I always clip nails and clean ears on another day prior to bathing (to reduce stress).
I also do a good rub down with a hound glove (rubber brushing) to loosen hair (my girl is also smooth coated, but she sheds a lot.)
Make sure there is a bathmat or non slip surface for the dog to stand on comfortably.
A hand held shower head is handy.
I put a bit of polysporin ophth in the eyes to protect from getting soap in them.
Make sure you have at least two good sized towels, rinse well and expect to get 'shaken' with water several times. LOL
Close the bathroom door before you start if you can, so pup can't escape full of soap and water.
Be prepared for crazy zoomies apres bath too!


----------



## JSporty1 (Jun 28, 2009)

Thanks! I will definitely expect pit bull zoomies once she's done


----------



## Sighthounds4me (Nov 7, 2010)

It's easier with a short-coated dog, for sure.

For shampoos, you may need some trial and error. Find something you like, and that works for your dog (some are too harsh, for example, and cause dry skin). Stay away from human shampoos - they are designed for a different Ph.
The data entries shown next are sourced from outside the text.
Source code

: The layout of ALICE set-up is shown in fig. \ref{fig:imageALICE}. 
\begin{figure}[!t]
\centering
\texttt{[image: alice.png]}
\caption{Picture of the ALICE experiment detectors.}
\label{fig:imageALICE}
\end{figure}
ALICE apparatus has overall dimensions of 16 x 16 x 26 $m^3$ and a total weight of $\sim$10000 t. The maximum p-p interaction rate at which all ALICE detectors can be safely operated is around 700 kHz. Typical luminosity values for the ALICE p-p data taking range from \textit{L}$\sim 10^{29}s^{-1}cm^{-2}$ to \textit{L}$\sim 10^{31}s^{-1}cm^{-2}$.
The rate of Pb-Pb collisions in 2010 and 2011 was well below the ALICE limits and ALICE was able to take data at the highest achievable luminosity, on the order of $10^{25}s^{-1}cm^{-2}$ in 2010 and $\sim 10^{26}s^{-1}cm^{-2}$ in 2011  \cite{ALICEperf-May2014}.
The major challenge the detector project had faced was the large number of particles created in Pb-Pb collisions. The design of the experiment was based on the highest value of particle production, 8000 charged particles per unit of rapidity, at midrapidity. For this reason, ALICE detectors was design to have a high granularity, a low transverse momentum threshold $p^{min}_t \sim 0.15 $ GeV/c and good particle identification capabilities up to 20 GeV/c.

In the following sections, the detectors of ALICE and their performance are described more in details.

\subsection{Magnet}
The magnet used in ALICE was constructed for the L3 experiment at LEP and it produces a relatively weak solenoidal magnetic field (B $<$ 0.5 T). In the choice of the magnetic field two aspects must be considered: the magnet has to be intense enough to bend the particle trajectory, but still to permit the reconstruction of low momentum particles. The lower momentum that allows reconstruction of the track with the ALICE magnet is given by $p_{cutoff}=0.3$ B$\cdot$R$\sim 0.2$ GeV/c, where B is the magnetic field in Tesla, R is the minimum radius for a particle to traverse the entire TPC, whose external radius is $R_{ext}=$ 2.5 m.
There are so many shampoos out there, there may be many you like. I have found that Nature's Specialties are among my favorites. My "usual" shampoo is Plum Silky: smells amazing, cleans fantastically well, and a 16 oz. bottle dilutes into two gallons! I really like the Aloe Remoisturzing conditioner for my Greyhound, too. I also recommend the Quicker Slicker conditioner spray too, even for a short-coated dog - it prevents the dry skin afterward.
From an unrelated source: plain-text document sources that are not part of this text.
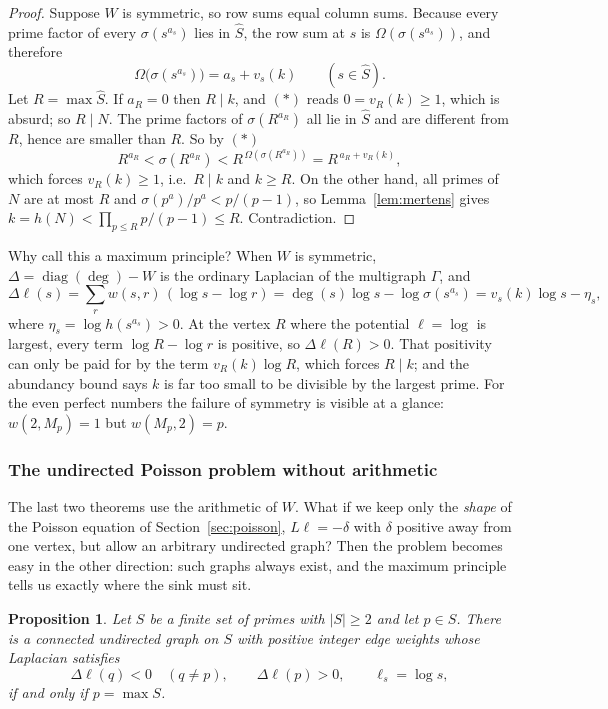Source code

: \documentclass[11pt]{article}
\newtheorem{proposition}[theorem]{Proposition}
\theoremstyle{definition}
\theoremstyle{remark}
\begin{document}
\begin{proof}
Suppose $W$ is symmetric, so row sums equal column sums.  Because every prime
factor of every $\sigma(s^{a_s})$ lies in $\widehat S$, the row sum at $s$ is
$\Omega(\sigma(s^{a_s}))$, and therefore
\[
\Omega\bigl(\sigma(s^{a_s})\bigr)=a_s+v_s(k)\qquad(s\in\widehat S).
\tag{$*$}
\]
Let $R=\max\widehat S$.  If $a_R=0$ then $R\mid k$, and $(*)$ reads
$0=v_R(k)\ge1$, which is absurd; so $R\mid N$.  The prime factors of
$\sigma(R^{a_R})$ all lie in $\widehat S$ and are different from $R$, hence
are smaller than $R$.  So by $(*)$
\[
R^{a_R}<\sigma(R^{a_R})<R^{\,\Omega(\sigma(R^{a_R}))}=R^{\,a_R+v_R(k)},
\]
which forces $v_R(k)\ge1$, i.e.\ $R\mid k$ and $k\ge R$.  On the other
hand, all primes of $N$ are at most $R$ and
$\sigma(p^a)/p^a<p/(p-1)$, so Lemma~\ref{lem:mertens} gives
$k=h(N)<\prod_{p\le R}p/(p-1)\le R$.  Contradiction.
\end{proof}

Why call this a maximum principle?  When $W$ is symmetric,
$\Delta=\operatorname{diag}(\deg)-W$ is the ordinary Laplacian of the
multigraph $\Gamma$, and
\[
\Delta\ell(s)=\sum_r w(s,r)\,(\log s-\log r)
=\deg(s)\log s-\log\sigma(s^{a_s})
=v_s(k)\log s-\eta_s,
\]
where $\eta_s=\log h(s^{a_s})>0$.  At the vertex $R$ where the potential
$\ell=\log$ is largest, every term $\log R-\log r$ is positive, so
$\Delta\ell(R)>0$.  That positivity can only be paid for by the term
$v_R(k)\log R$, which forces $R\mid k$; and the abundancy bound says $k$ is
far too small to be divisible by the largest prime.  For the even perfect
numbers the failure of symmetry is visible at a glance: $w(2,M_p)=1$ but
$w(M_p,2)=p$.

\subsubsection{The undirected Poisson problem without arithmetic}

The last two theorems use the arithmetic of $W$.  What if we keep only the
\emph{shape} of the Poisson equation of Section~\ref{sec:poisson}, $L\ell=-\delta$ with
$\delta$ positive away from one vertex, but allow an arbitrary undirected
graph?  Then the problem becomes easy in the other direction: such graphs
always exist, and the maximum principle tells us exactly where the sink must
sit.

\begin{proposition}\label{prop:undirectedpoisson}
Let $S$ be a finite set of primes with $|S|\ge2$ and let $p\in S$.  There is
a connected undirected graph on $S$ with positive integer edge weights whose
Laplacian satisfies
\[
\Delta\ell(q)<0\quad(q\ne p),\qquad\Delta\ell(p)>0,
\qquad \ell_s=\log s,
\]
if and only if $p=\max S$.
\end{proposition}
\end{document}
For the Greyhound, I usually just pop her in the tub, place a nylon kennel lead around her neck, and attached to the tub filler nozzle. I put cotton balls in her ears. I use a rubber bath mat so she has sure footing, and a hand-held shower head, and shower her rather than fill the tub. I use lukewarm to slightly warm water - too hot, and it can obviously burn, but hot water can also lead to dry skin. Then I wet her down, starting from the top down. Then soak her in shampoo, again from the top down, massage it in, rinse, rinse some more, then rinse again. If I think I have all the shampoo out, I rinse one more time. Then apply conditioner, and allow to sit for at least 5 minutes. Rinse the conditioner.

Then rub down vigorously with several towels. I even go so far as to pick up each foot, and dry between the toes - that will mean she has surer footing again. Don't forget to remove the cotton balls from the ears! Then I clean ears, in case water did get in there - less likely to cause problems if you use a good ear cleaner.
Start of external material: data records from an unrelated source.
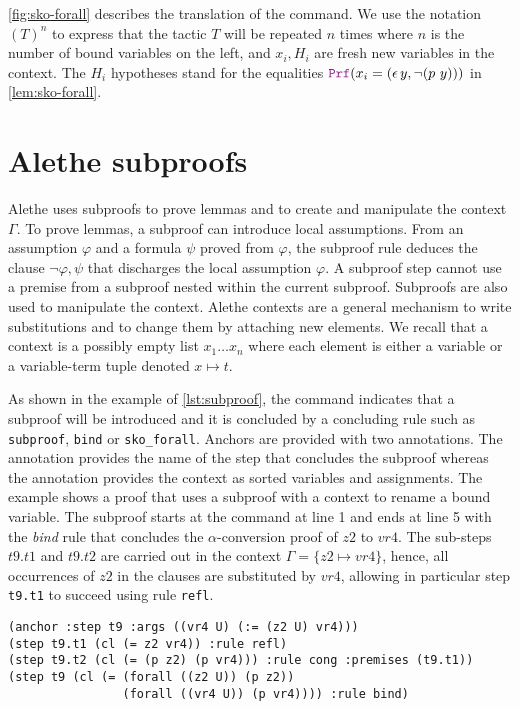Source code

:\cref{fig:sko-forall} describes the translation of the  command. We use the notation $(T)^n$ to express that the tactic $T$ will be repeated $n$ times where $n$ is the number of bound variables on the left, and $x_i, H_i$ are fresh new variables in the context.
The $H_i$ hypotheses stand for the equalities $\prf (x_i = (\epsilon\,y, \neg (p~y)))$ in \cref{lem:sko-forall}.

\section{Alethe subproofs}
\label{sec:subproof}

Alethe uses subproofs to prove lemmas and to create and manipulate the context $\Gamma$. To prove lemmas, a subproof can introduce local assumptions.
From an assumption $\varphi$ and a formula $\psi$ proved from $\varphi$, the subproof rule deduces the clause $\neg \varphi, \psi$ that discharges the local assumption $\varphi$.
A subproof step cannot use a premise from a subproof nested within the current subproof. Subproofs are also used to manipulate the context.
Alethe contexts are a general mechanism to write substitutions and to change them by attaching new elements.
We recall that a context is a possibly empty list $x_1 \dots x_n$ where each element is either a variable or a variable-term tuple denoted $x \mapsto t$.

As shown in the example of \cref{lst:subproof}, the  command indicates that a subproof will be introduced and it is concluded by a concluding rule such as \texttt{subproof},
\texttt{bind} or \texttt{sko\_forall}. Anchors are provided with two annotations. The annotation  provides the name of the step that concludes the subproof whereas the annotation  provides the context as sorted variables and assignments. The example shows a proof that uses a subproof with a context to rename a bound variable.
The subproof starts at the  command at line 1 and ends at line 5 with the \emph{bind} rule that concludes the $\alpha$-conversion proof of $z2$ to $vr4$. The sub-steps $t9.t1$ and $t9.t2$ are carried out in the context $\Gamma = \{ z2 \mapsto vr4 \}$, hence, all occurrences of $z2$ in the clauses are substituted by $vr4$, allowing in particular step \texttt{t9.t1} to succeed using rule \texttt{refl}.

\begin{lstlisting}[language=SMT,mathescape=true, caption={Alethe subproof example.}, label={lst:subproof}]
(anchor :step t9 :args ((vr4 U) (:= (z2 U) vr4)))
(step t9.t1 (cl (= z2 vr4)) :rule refl)
(step t9.t2 (cl (= (p z2) (p vr4))) :rule cong :premises (t9.t1))
(step t9 (cl (= (forall ((z2 U)) (p z2))
                (forall ((vr4 U)) (p vr4)))) :rule bind)
\end{lstlisting}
Unless the dog gets into something, you should not need to bathe more than once a month. probably not even that often,

Between baths, you can use a self-rinse (also known as waterless) shampoo. They work really well on short coated dogs. Just soak, massage in, and towel dry!

And no, I am not employed by Nature's Specialties! I have just found that I like almost everything I have tried from them!


----------



## RinseAce (Aug 16, 2010)

Have fun with bathing. A Pet Shower really helps. This is basically a flexible hose and sprayer that you can attach to the shower arm to be able to spray the dog without having to fill up a tub of water and then have it be all dirty and soapy when you try to rinse. The purpose of rinsing is getting all the soap out so you can't do that with a tub full of water. Dogs are usually scared of the noise that the shower or tub faucet make and the flexible hose and sprayer help with that too as it's much quieter.
A tub mat to protect the shower and prevent slips, a nice microfiber towel to dry your best friend well and a hair snare to catch all the loose hair and you should be able to have a lot of fun. If you want to give a little massage as well a shampoo mitt with flexible nubs is nice to rub the dog all over! Several pet showers are on the market and should be available at the larger pet stores in your area.


----------



## BrittanieJo (Sep 23, 2010)

I totally agree with getting a removeable shower head. We got one and it's made bathing a million times easier (and we got a fancy one for Mom and Dad so we enjoy it much more than the regular showerhead as well! Cheap too, 9 dollars at walmart!). I have a pitbull/lab mix and I actually use dawn soap with white vinegar (2 to 1 mixture) add water and it does AMAZING. She had been very itchy and the oatmeal shampoo wasn't working for us so after some research we decided to try this and it works great. Her coat looks great she's not itchy and she stays smelling nice for much longer than before. She gets a bath whenever she needs it, usually every 2 weeks or so since we are outside a lot and active ie MUDDY lol.


----------